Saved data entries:
··········
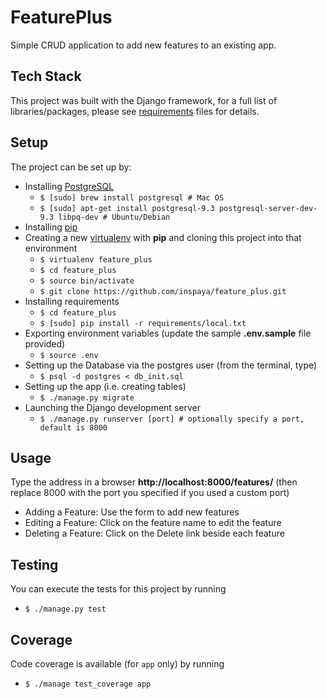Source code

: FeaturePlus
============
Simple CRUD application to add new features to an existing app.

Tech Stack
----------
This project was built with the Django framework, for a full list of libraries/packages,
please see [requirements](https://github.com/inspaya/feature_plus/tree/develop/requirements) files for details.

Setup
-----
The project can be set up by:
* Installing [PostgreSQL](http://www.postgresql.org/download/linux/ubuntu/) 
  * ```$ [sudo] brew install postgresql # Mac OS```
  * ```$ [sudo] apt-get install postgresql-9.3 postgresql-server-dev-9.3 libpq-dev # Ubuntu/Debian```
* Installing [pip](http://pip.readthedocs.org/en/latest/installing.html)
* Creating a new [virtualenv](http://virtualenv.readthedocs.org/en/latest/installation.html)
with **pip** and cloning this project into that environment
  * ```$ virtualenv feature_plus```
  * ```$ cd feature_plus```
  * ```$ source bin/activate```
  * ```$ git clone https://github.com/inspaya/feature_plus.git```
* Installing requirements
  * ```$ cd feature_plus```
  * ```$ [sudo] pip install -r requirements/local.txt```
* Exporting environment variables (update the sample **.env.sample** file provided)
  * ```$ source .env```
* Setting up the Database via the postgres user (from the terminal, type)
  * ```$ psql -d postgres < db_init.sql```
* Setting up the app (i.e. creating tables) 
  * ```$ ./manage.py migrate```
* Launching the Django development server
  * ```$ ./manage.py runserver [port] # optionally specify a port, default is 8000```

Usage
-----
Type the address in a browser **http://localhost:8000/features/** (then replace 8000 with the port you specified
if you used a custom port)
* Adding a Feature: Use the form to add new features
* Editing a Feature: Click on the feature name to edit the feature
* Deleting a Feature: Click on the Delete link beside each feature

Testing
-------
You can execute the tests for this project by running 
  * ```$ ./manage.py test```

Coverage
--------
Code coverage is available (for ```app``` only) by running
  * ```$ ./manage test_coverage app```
··········
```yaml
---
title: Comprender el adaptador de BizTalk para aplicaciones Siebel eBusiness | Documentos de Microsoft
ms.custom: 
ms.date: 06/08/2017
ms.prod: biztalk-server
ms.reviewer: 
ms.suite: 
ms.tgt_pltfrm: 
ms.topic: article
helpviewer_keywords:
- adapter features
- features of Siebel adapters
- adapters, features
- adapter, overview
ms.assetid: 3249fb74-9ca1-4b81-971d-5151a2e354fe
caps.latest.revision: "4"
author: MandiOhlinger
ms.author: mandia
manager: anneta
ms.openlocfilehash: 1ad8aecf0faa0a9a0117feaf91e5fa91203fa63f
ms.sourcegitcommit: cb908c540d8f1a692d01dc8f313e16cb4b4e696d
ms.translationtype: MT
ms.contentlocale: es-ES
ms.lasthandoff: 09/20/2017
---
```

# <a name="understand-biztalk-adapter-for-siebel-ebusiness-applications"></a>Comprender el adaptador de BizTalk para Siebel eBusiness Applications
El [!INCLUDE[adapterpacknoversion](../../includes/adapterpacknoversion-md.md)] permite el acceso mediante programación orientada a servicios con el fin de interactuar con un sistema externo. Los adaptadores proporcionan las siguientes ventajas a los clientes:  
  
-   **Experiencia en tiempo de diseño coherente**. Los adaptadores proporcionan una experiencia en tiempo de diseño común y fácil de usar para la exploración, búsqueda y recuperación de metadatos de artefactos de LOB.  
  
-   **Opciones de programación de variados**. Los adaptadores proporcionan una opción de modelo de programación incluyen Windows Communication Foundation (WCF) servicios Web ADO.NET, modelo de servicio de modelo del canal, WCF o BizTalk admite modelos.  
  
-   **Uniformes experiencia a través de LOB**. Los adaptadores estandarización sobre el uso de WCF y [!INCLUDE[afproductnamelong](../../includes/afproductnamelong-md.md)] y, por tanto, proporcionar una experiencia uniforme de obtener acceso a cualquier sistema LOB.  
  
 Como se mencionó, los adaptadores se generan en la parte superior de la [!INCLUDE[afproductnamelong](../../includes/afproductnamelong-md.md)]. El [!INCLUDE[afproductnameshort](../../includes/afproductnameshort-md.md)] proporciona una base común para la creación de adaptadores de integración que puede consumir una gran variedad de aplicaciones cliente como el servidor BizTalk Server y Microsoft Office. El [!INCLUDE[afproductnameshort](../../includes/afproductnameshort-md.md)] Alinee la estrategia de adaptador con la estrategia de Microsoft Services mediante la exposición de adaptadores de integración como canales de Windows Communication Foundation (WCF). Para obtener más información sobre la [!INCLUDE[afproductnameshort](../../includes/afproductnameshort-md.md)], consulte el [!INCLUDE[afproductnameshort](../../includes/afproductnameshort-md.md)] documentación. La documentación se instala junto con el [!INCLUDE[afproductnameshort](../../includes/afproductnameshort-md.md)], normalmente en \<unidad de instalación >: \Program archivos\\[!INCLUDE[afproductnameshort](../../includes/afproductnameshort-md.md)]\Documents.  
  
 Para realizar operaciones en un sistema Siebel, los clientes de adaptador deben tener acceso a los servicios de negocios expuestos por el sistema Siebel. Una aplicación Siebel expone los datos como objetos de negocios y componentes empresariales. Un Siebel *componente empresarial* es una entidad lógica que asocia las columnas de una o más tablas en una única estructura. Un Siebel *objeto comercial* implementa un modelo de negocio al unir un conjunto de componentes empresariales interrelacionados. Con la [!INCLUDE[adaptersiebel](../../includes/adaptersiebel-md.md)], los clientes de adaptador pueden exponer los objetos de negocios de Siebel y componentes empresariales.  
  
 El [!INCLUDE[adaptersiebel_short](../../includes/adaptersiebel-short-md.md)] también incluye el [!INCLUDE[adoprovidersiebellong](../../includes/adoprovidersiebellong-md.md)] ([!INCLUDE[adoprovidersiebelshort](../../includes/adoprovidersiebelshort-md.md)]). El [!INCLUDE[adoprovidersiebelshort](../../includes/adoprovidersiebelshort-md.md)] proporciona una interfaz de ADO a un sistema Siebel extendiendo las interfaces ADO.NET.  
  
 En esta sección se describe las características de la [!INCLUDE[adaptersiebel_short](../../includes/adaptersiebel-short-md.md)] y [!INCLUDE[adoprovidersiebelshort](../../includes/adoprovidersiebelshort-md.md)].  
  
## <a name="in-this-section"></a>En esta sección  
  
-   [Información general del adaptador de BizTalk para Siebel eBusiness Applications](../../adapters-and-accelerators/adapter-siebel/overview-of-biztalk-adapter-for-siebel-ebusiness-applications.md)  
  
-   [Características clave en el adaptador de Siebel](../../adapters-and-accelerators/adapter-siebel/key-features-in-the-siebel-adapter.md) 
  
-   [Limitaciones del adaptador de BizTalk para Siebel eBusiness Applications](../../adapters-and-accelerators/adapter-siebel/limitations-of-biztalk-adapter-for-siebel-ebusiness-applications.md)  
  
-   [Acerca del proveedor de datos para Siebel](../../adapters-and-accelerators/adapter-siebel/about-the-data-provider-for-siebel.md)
··········
- **What to produce**: Before answering, count every line of the data that holds the word "común"; the reply is that number only.

- **The answer**: 2